I have owned and continue to own and use a fair number of products from both Samsung and Apple. Tablets and phones, both. Current and dated. I am also quite OCD and technically adept when it comes to displays.
The good...
OLED works well when temperatures are managed, brightness is limited, and run-time is limited. And it is capable, when used appropriately, to greatly reduce power consumption. Thus, as an example, the Apple watch was a perfect use case. Rarely full-screen images, low run time, thermally coupled to your skin. Ideal use of the tech. In contrast to the LCD-based Moto 360, it was a land-slide win for the Apple's screen and its battery life.
The bad...
Phones are another story. While many will not, many people run their phones in hot conditions, store them in enclosed places, run the brightness on the high side, and/or run the screen hours each day. This means many people will experience screen burn on these new Apple phones. Some subtle, some drastic. You can mostly mitigate this as a careful user, but that is definitely a step backwards. Additionally, Apple usually specs their displays to target the sRGB color space with great accuracy. For better or for worse, this is the default color space that web content targets. I have used and seen only one Samsung product with a decently faithful sRGB spectrum - the Galaxy Tab S 10.5" set in "basic" mode. This gives me great concern about the overall experience. I don't care that my Apple watch has inaccurate web/content colors, but I do care on my phone.
The impact...
The main thing, IMO, is I still regularly see OLEDs on top-tier phones only months old with aggressive burn, but I have several 3+ year old tablets with healthy OLED, burn-free panels.

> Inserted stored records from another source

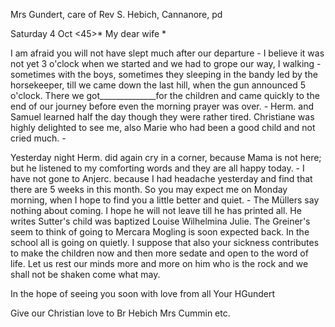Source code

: Mrs Gundert, care of Rev S. Hebich, Cannanore, pd

 Saturday 4 Oct <45>*
My dear wife <in Cannanur>*

I am afraid you will not have slept much after our departure - I believe it was not yet 3 o'clock when we started and we had to grope our way, I walking - sometimes with the boys, sometimes they sleeping in the bandy led by the horsekeeper, till we came down the last hill, when the gun announced 5 o'clock. There we got______________for the children and came quickly to the end of our journey before even the morning prayer was over. - Herm. and Samuel learned half the day though they were rather tired. Christiane was highly delighted to see me, also Marie who had been a good child and not cried much. -

Yesterday night Herm. did again cry in a corner, because Mama is not here; but he listened to my comforting words and they are all happy today. - I have not gone to Anjerc. because I had headache yesterday and find that there are 5 weeks in this month. So you may expect me on Monday morning, when I hope to find you a little better and quiet. - The Müllers say nothing about coming. I hope he will not leave till he has printed all. He writes Sutter's child was baptized Louise Wilhelmina Julie. The Greiner's seem to think of going to Mercara Mogling is soon expected back. In the school all is going on quietly. I suppose that also your sickness contributes to make the children now and then more sedate and open to the word of life. Let us rest our minds more and more on him who is the rock and we shall not be shaken come what may.

In the hope of seeing you soon with love from all
 Your HGundert

Give our Christian love to Br Hebich Mrs Cummin etc.


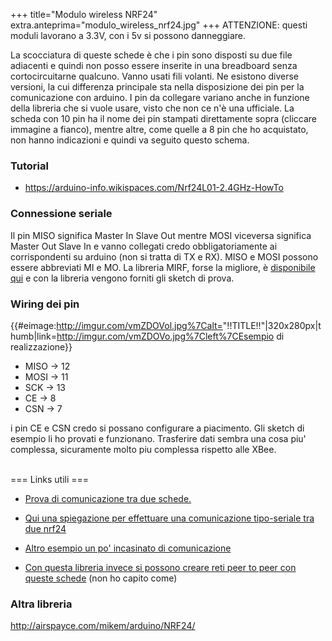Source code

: +++
title="Modulo wireless NRF24"
extra.anteprima="modulo_wireless_nrf24.jpg"
+++
ATTENZIONE: questi moduli lavorano a 3.3V, con i 5v si possono
danneggiare.

La scocciatura di queste schede è che i pin sono disposti su due file
adiacenti e quindi non posso essere inserite in una breadboard senza
cortocircuitarne qualcuno. Vanno usati fili volanti. Ne esistono diverse
versioni, la cui differenza principale sta nella disposizione dei pin
per la comunicazione con arduino. I pin da collegare variano anche in
funzione della libreria che si vuole usare, visto che non ce n\'è una
ufficiale. La scheda con 10 pin ha il nome dei pin stampati direttamente
sopra (cliccare immagine a fianco), mentre altre, come quelle a 8 pin
che ho acquistato, non hanno indicazioni e quindi va seguito questo
schema.

### Tutorial

-   <https://arduino-info.wikispaces.com/Nrf24L01-2.4GHz-HowTo>

### Connessione seriale

Il pin MISO significa Master In Slave Out mentre MOSI viceversa
significa Master Out Slave In e vanno collegati credo obbligatoriamente
ai corrispondenti su arduino (non si tratta di TX e RX). MISO e MOSI
possono essere abbreviati MI e MO. La libreria MIRF, forse la migliore,
è [disponibile
qui](http://playground.arduino.cc/InterfacingWithHardware/Nrf24L01) e
con la libreria vengono forniti gli sketch di prova.

### Wiring dei pin

{{\#eimage:<http://imgur.com/vmZDOVol.jpg%7Calt=>\"!!TITLE!!\"\|320x280px\|thumb\|link=<http://imgur.com/vmZDOVo.jpg%7Cleft%7CEsempio>
di realizzazione}}

-   MISO -\> 12
-   MOSI -\> 11
-   SCK -\> 13
-   CE -\> 8
-   CSN -\> 7

i pin CE e CSN credo si possano configurare a piacimento. Gli sketch di
esempio li ho provati e funzionano. Trasferire dati sembra una cosa
piu\' complessa, sicuramente molto piu complessa rispetto alle XBee.

\
=== Links utili ===

-   [Prova di comunicazione tra due
    schede.](http://www.bajdi.com/playing-with-nrf24l01-modules/)

<!-- -->

-   [Qui una spiegazione per effettuare una comunicazione tipo-seriale
    tra due
    nrf24](http://arduino-for-beginners.blogspot.it/2013/06/arduino-serial-over-nrf24l01.html)

<!-- -->

-   [Altro esempio un po\' incasinato di
    comunicazione](http://arduino-info.wikispaces.com/nRF24L01-Mirf-Examples)

<!-- -->

-   [Con questa libreria invece si possono creare reti peer to peer con
    queste schede](http://maniacbug.github.io/RF24Network/) (non ho
    capito come)

### Altra libreria

<http://airspayce.com/mikem/arduino/NRF24/>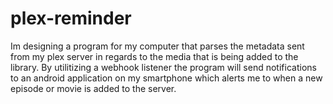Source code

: # plex-reminder
Im designing a program for my computer that parses the metadata sent from my plex server in regards to the media that is being added to the library.
By utilitizing a webhook listener the program will send notifications to an android application on my smartphone which alerts me to when a new episode 
or movie is added to the server.

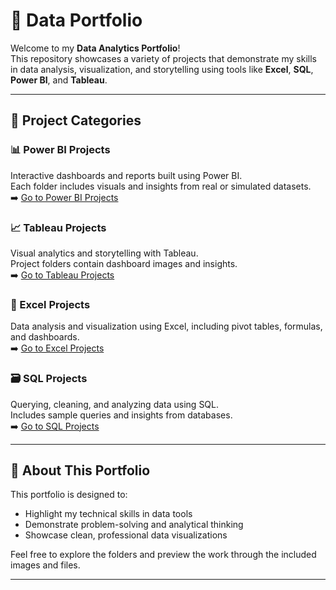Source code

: # 💼 Data Portfolio

Welcome to my **Data Analytics Portfolio**!  
This repository showcases a variety of projects that demonstrate my skills in data analysis, visualization, and storytelling using tools like **Excel**, **SQL**, **Power BI**, and **Tableau**.

---

## 📁 Project Categories

### 📊 Power BI Projects
Interactive dashboards and reports built using Power BI.  
Each folder includes visuals and insights from real or simulated datasets.  
➡️ [Go to Power BI Projects](./PowerBI)

### 📈 Tableau Projects
Visual analytics and storytelling with Tableau.  
Project folders contain dashboard images and insights.  
➡️ [Go to Tableau Projects](./Tableau)

### 🧮 Excel Projects
Data analysis and visualization using Excel, including pivot tables, formulas, and dashboards.  
➡️ [Go to Excel Projects](./Excel_Project)

### 🗃️ SQL Projects
Querying, cleaning, and analyzing data using SQL.  
Includes sample queries and insights from databases.  
➡️ [Go to SQL Projects](./MYSQL)

---

## 📌 About This Portfolio

This portfolio is designed to:
- Highlight my technical skills in data tools
- Demonstrate problem-solving and analytical thinking
- Showcase clean, professional data visualizations

Feel free to explore the folders and preview the work through the included images and files.

---

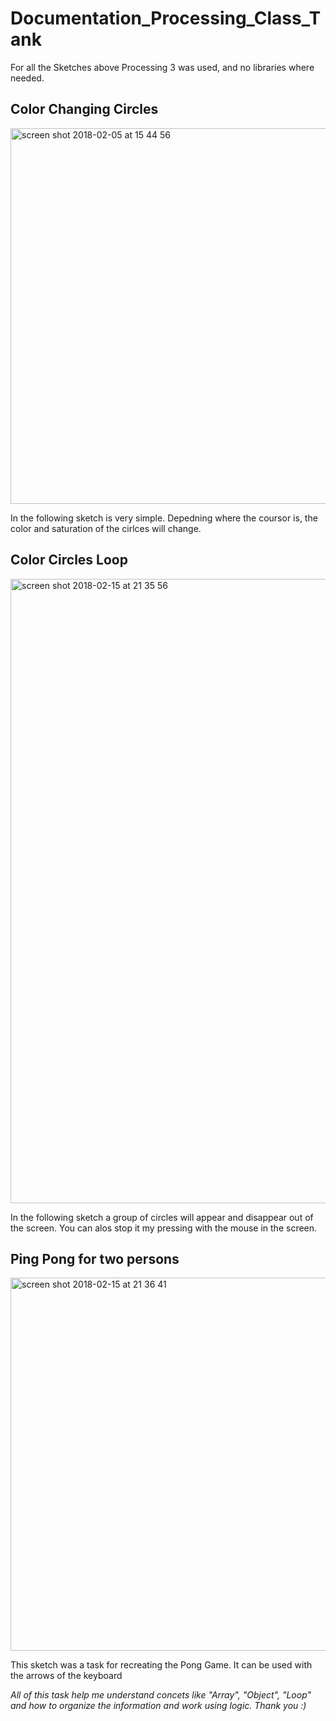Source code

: # Documentation_Processing_Class_Tank

  For all the Sketches above Processing 3 was used, and no libraries where needed. 
  
## Color Changing Circles 

<img width="601" alt="screen shot 2018-02-05 at 15 44 56" src="https://user-images.githubusercontent.com/33125112/35810632-9e408548-0a8c-11e8-8489-797e238913c7.png">

In the following sketch is very simple.
Depedning where the coursor is, the color and saturation of the cirlces will change. 

## Color Circles Loop

<img width="999" alt="screen shot 2018-02-15 at 21 35 56" src="https://user-images.githubusercontent.com/33125112/36279859-c3837c16-1298-11e8-83ec-c14f07f18127.png">

In the following sketch a group of circles will appear and disappear out of the screen. You can alos stop it my pressing with the mouse in the screen. 

## Ping Pong for two persons

<img width="597" alt="screen shot 2018-02-15 at 21 36 41" src="https://user-images.githubusercontent.com/33125112/36279840-b59526b8-1298-11e8-961d-6caa9dfeafcd.png">

This sketch was a task for recreating the Pong Game.
It can be used with the arrows of the keyboard


*All of this task help me understand concets like "Array", "Object", "Loop" and how to organize the information and work using logic. Thank you :)*
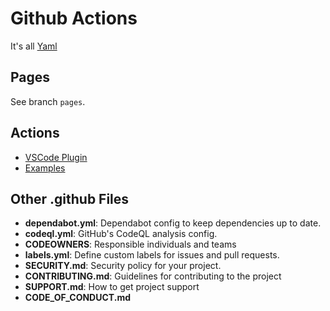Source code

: Github Actions
==============

It's all [Yaml](https://itenium.be/blog/productivity/yaml-tutorial/)

Pages
-----

See branch `pages`.


Actions
-------

- [VSCode Plugin](https://marketplace.visualstudio.com/items?itemName=GitHub.vscode-github-actions)
- [Examples](https://github.com/actions/starter-workflows)


Other .github Files
-------------------

- **dependabot.yml**: Dependabot config to keep dependencies up to date.
- **codeql.yml**: GitHub's CodeQL analysis config.
- **CODEOWNERS**: Responsible individuals and teams
- **labels.yml**: Define custom labels for issues and pull requests.
- **SECURITY.md**: Security policy for your project.
- **CONTRIBUTING.md**: Guidelines for contributing to the project
- **SUPPORT.md**: How to get project support
- **CODE_OF_CONDUCT.md**
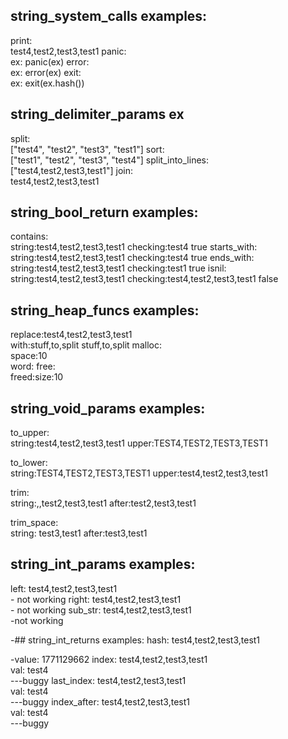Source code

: ##  string_system_calls examples:
print: 	 	 	 
 	test4,test2,test3,test1
panic: 	 	 	 
 	ex: panic(ex)
error: 	 	 	 
 	ex: error(ex)
exit: 	 	 	 
 	ex: exit(ex.hash())

##  string_delimiter_params ex
split: 	 	 	 
 	["test4", "test2", "test3", "test1"]
sort: 	 	 	 
 	["test1", "test2", "test3", "test4"]
split_into_lines: 	 	 	 
 	["test4,test2,test3,test1"]
join: 	 	 	 
 	test4,test2,test3,test1

##  string_bool_return examples:
contains: 	 	 	 
 	string:test4,test2,test3,test1
 	checking:test4
 	true
starts_with: 	 	 	 
 	string:test4,test2,test3,test1
 	checking:test4
 	true
ends_with: 	 	 	 
 	string:test4,test2,test3,test1
 	checking:test1
 	true
isnil: 	 	 	 
 	string:test4,test2,test3,test1
 	checking:test4,test2,test3,test1
 	false

##  string_heap_funcs examples:
replace:test4,test2,test3,test1	 	 	 
 	with:stuff,to,split
 	stuff,to,split
malloc: 	 	 	 
 	space:10	 	 	 
 	word:
free: 	 	 	 
 	freed:size:10	 	 	 
 	
##  string_void_params examples:
to_upper: 	 	 	 
 	string:test4,test2,test3,test1
 	upper:TEST4,TEST2,TEST3,TEST1
 	
to_lower: 	 	 	 
 	string:TEST4,TEST2,TEST3,TEST1
 	upper:test4,test2,test3,test1
 	
trim: 	 	 	 
 	string:,,test2,test3,test1
 	after:test2,test3,test1
 	
trim_space: 	 	 	 
 	string: test3,test1
 	after:test3,test1
 	

## string_int_params examples:
left: test4,test2,test3,test1	 	 	 
 	- not working
right: test4,test2,test3,test1	 	 	 
 	- not working
sub_str: test4,test2,test3,test1	 	 	 
 	 -not working

 -##  string_int_returns examples:
hash: test4,test2,test3,test1	 	 	 
 	
 -value: 1771129662
index: test4,test2,test3,test1	 	 	 
 	val: test4	 	 	 
 	 ---buggy
last_index: test4,test2,test3,test1	 	 	 
 	val: test4	 	 	 
 	 ---buggy
index_after: test4,test2,test3,test1	 	 	 
 	val: test4	 	 	 
 	 ---buggy

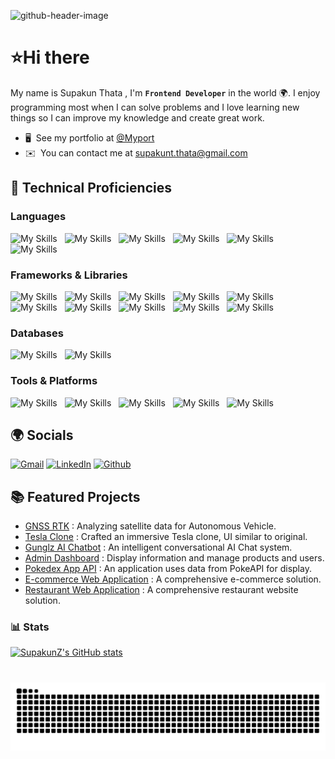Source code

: ![github-header-image](https://github.com/SupakunZ/SupakunZ/assets/168329218/15375aaa-f646-4129-8502-d5a4fc8b3b8a)
# ⭐Hi there

My name is Supakun Thata , I'm **`Frontend Developer`** in the world 🌍. I enjoy programming most when I can solve problems and I love learning new things so I can improve my knowledge and create great work.

* 🖥️  See my portfolio at [@Myport](https://portfolio-supakun.netlify.app)
* ✉️  You can contact me at [supakunt.thata@gmail.com](mailto:supakunt.thata@gmail.com)

## 🧰 Technical Proficiencies

### Languages
![My Skills](https://skillicons.dev/icons?i=js)&nbsp;&nbsp;
![My Skills](https://skillicons.dev/icons?i=ts)&nbsp;&nbsp;
![My Skills](https://skillicons.dev/icons?i=python)&nbsp;&nbsp;
![My Skills](https://skillicons.dev/icons?i=cpp)&nbsp;&nbsp;
![My Skills](https://skillicons.dev/icons?i=html)&nbsp;&nbsp;
![My Skills](https://skillicons.dev/icons?i=css)&nbsp;&nbsp;


### Frameworks & Libraries
![My Skills](https://skillicons.dev/icons?i=vite)&nbsp;&nbsp;
![My Skills](https://skillicons.dev/icons?i=react)&nbsp;&nbsp;
![My Skills](https://skillicons.dev/icons?i=redux)&nbsp;&nbsp;
![My Skills](https://skillicons.dev/icons?i=nextjs)&nbsp;&nbsp;
![My Skills](https://skillicons.dev/icons?i=nodejs)&nbsp;&nbsp;
![My Skills](https://skillicons.dev/icons?i=express)&nbsp;&nbsp;
![My Skills](https://skillicons.dev/icons?i=tailwind)&nbsp;&nbsp;
![My Skills](https://skillicons.dev/icons?i=materialui)&nbsp;&nbsp;
![My Skills](https://skillicons.dev/icons?i=bootstrap)&nbsp;&nbsp;
![My Skills](https://skillicons.dev/icons?i=sass)&nbsp;&nbsp;

### Databases
![My Skills](https://skillicons.dev/icons?i=mysql)&nbsp;&nbsp;
![My Skills](https://skillicons.dev/icons?i=mongodb)&nbsp;&nbsp; 

### Tools & Platforms
![My Skills](https://skillicons.dev/icons?i=git)&nbsp;&nbsp;
![My Skills](https://skillicons.dev/icons?i=vscode)&nbsp;&nbsp;
![My Skills](https://skillicons.dev/icons?i=netlify)&nbsp;&nbsp;
![My Skills](https://skillicons.dev/icons?i=vercel)&nbsp;&nbsp; 
![My Skills](https://skillicons.dev/icons?i=supabase)&nbsp;&nbsp; 


## 🌍 Socials

<p>
<a href="mailto:supakunt.thata@gmail.com" target="_blank"><img alt="Gmail" src="https://img.shields.io/badge/Gmail-D14836?style=for-the-badge&logo=gmail&logoColor=white"/><a>
<a href="https://www.linkedin.com/in/supakun-thata-437a62328/" target="_blank"><img alt="LinkedIn" src="https://img.shields.io/badge/linkedin-%230077B5.svg?&style=for-the-badge&logo=linkedin&logoColor=white" /></a>
<a href="https://www.github.com/SupakunZ" target="_blank"><img alt="Github" src="https://img.shields.io/badge/GitHub-%2312100E.svg?&style=for-the-badge&logo=Github&logoColor=white" /></a>
</p>

## 📚 Featured Projects

- [GNSS RTK](https://github.com/SupakunZ/GNSS_RTK) : Analyzing satellite data for Autonomous Vehicle.
- [Tesla Clone](https://github.com/SupakunZ/Tesla_Clone) : Crafted an immersive Tesla clone, UI similar to original.
- [Gunglz AI Chatbot](https://github.com/SupakunZ/Gunglz_Chatbot) : An intelligent conversational AI Chat system.
- [Admin Dashboard](https://github.com/SupakunZ/Admin_Dashboard) : Display information and manage products and users.
- [Pokedex App API](https://github.com/SupakunZ/Pokedex_App) : An application uses data from PokeAPI for display.
- [E-commerce Web Application](https://github.com/SupakunZ/E-commerce) : A comprehensive e-commerce solution.
- [Restaurant Web Application](https://github.com/SupakunZ/Restaurant-Website) : A comprehensive restaurant website solution.

### 📊 Stats

<a href="http://www.github.com/SupakunZ"><img src="https://github-readme-stats.vercel.app/api?username=SupakunZ&show_icons=true&hide=&count_private=true&title_color=ec4899&text_color=ffffff&icon_color=84cc16&bg_color=1c1917&hide_border=true&show_icons=true" alt="SupakunZ's GitHub stats" /></a>

#
<picture>
  <source media="(prefers-color-scheme: dark)" srcset="https://raw.githubusercontent.com/supakunz/supakunz/output/github-contribution-grid-snake-dark.svg">
  <source media="(prefers-color-scheme: light)" srcset="https://raw.githubusercontent.com/supakunz/supakunz/output/github-contribution-grid-snake.svg">
  <img alt="github contribution grid snake animation" src="https://raw.githubusercontent.com/supakunz/supakunz/output/github-contribution-grid-snake.svg">
</picture>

If Apple is to avoid the issues with OLED, they will need to work very close with Samsung, and also aggressively manage the displays. Including limiting peak brightness available to users, dimming if/when the phone is too warm, overhauling UI for OLED-friendlyness, etc.. Even if they are successful, the overall experience will be greatly impacted. Only die-hard fans of OLED's indoors screen contrast and their particular color curve should be happy. Everyone else should stick to the LCD models. Personally, I'm happy with OLED in the watches, content but not thrilled in the tablet realm, and quite annoyed in the phone space. Use the right tech in the right places. Some people put heavy duty batteries in high-drain devices "because they're cheaper", others put alkaline batteries in remote controls that sit unused most of the time "because Duracells are the best", but both of these groups are delusional. You don't use a hammer to put air in your car's tires. OLED does have strengths, LED does have strengths. Use them where appropriate and we all win.